Sigh. In April. RIP, daffodil.
Last time, I broached the monumental twin subjects of tension and conflict in novels and memoirs. While lack of either is a frequent rejection trigger, there are as many individual underlying causes for flabby tension and minimal conflict as there are manuscripts — or, indeed, as there are pages in individual manuscripts.
But that’s not going to stop me from talking about how to attack some of the more common culprits.
Yesterday, I introduced the Short Road Home, the all-too-common narrative practice of resolving a conflict practically as soon as it is introduced — or the first time the protagonist really puts his mind to it. Generally speaking, Short Roads Home tend to be a matter of the author’s not dealing with actions necessary to resolve a conflict and/or the action’s messy and page-consuming results.
They are, in a word, shortcuts — and in the vast majority of manuscripts, these shortcuts both minimize conflict and reduce tension.
The GOOD news is that the Short Road Home is exceptionally easy to spot in a manuscript, once a writer knows to be looking for it. While a bit time-consuming to fix — often, Short Roads Home are small shortcuts, rather than extensive plot detours, so it may require some pretty close reading to spot ‘em — the benefits in added character development tend to be substantial.
Okay, so good news is relative. I never promised you that revision would be a breeze, did I?
After my last post, I felt a certain amount of disgruntlement lingering in the air. “Well, YOU may not like it, Anne,” I heard some of you mutter, “but I have seen the Short Road Home used countless times in books. How can a trait knock my manuscript out of consideration when so many prominent writers do it routinely? Clearly, SOMEONE is selling stories with these kinds of devices.”
I can easily believe that you’ve seen the Short Road Home a million times in published books, and a million and twelve times in movies — so often, in fact, that you may not have identified it as a storytelling problem per se. Allow me to suggest that the main producers of Short Roads Home, like Idiot Plots (see yesterday’s post) are NOT first-time screenwriters and novelists, though, but ones with already-established track records.
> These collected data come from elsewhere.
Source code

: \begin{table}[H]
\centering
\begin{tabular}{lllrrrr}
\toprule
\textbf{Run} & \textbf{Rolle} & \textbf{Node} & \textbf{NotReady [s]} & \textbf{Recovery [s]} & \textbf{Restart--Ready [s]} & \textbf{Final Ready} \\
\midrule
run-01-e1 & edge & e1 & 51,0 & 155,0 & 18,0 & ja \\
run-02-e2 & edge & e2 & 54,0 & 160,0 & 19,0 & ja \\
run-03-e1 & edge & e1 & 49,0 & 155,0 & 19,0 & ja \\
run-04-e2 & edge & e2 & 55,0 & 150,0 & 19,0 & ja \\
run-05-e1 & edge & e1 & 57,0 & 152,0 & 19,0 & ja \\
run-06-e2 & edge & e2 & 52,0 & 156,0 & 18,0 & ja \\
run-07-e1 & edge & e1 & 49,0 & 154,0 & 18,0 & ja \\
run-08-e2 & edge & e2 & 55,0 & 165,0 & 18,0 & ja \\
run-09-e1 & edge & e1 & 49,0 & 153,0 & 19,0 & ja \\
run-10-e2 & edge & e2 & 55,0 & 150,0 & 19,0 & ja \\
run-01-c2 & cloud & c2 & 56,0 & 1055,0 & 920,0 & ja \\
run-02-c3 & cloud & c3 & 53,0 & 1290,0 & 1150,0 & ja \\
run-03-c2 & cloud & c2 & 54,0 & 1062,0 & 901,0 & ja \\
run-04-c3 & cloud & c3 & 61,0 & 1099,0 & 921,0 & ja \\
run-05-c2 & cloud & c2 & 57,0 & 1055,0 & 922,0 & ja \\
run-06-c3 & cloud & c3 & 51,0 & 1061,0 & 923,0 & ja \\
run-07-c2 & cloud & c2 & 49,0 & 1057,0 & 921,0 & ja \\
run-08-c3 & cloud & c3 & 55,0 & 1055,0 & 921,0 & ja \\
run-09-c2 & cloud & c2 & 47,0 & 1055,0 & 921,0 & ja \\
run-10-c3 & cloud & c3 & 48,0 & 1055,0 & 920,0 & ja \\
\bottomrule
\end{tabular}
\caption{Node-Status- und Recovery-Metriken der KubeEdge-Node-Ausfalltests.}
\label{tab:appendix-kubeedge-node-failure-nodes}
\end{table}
In other words, it would not necessarily behoove you to emulate their step-skipping ways.
Are you sitting down? I have some bad news: established writers can get away with shortcuts with infinitely greater ease than someone trying to break into either the publishing or movie biz for the first time. As a general rule, the longer ago the writer broke in and/or the more successful he has been, the greater latitude he enjoys.
There’s even an industry truism about it: to break into the business, a first book has to be significantly BETTER than what is already on the market.
To be blunt about it, as good is not necessarily good enough. Sorry to have to be the one to tell you that, but it’s just a fact of the literary market.
I ran into an example of this a couple of years ago in my critique group: one of my colleagues, a genuinely fine writer of many published books, showed us a chapter where her protagonist escapes from a choking situation by kneeing her attacker (who happens to be her boyfriend) in the groin. The attacker slinks off almost immediately, never to return; conflict resolved.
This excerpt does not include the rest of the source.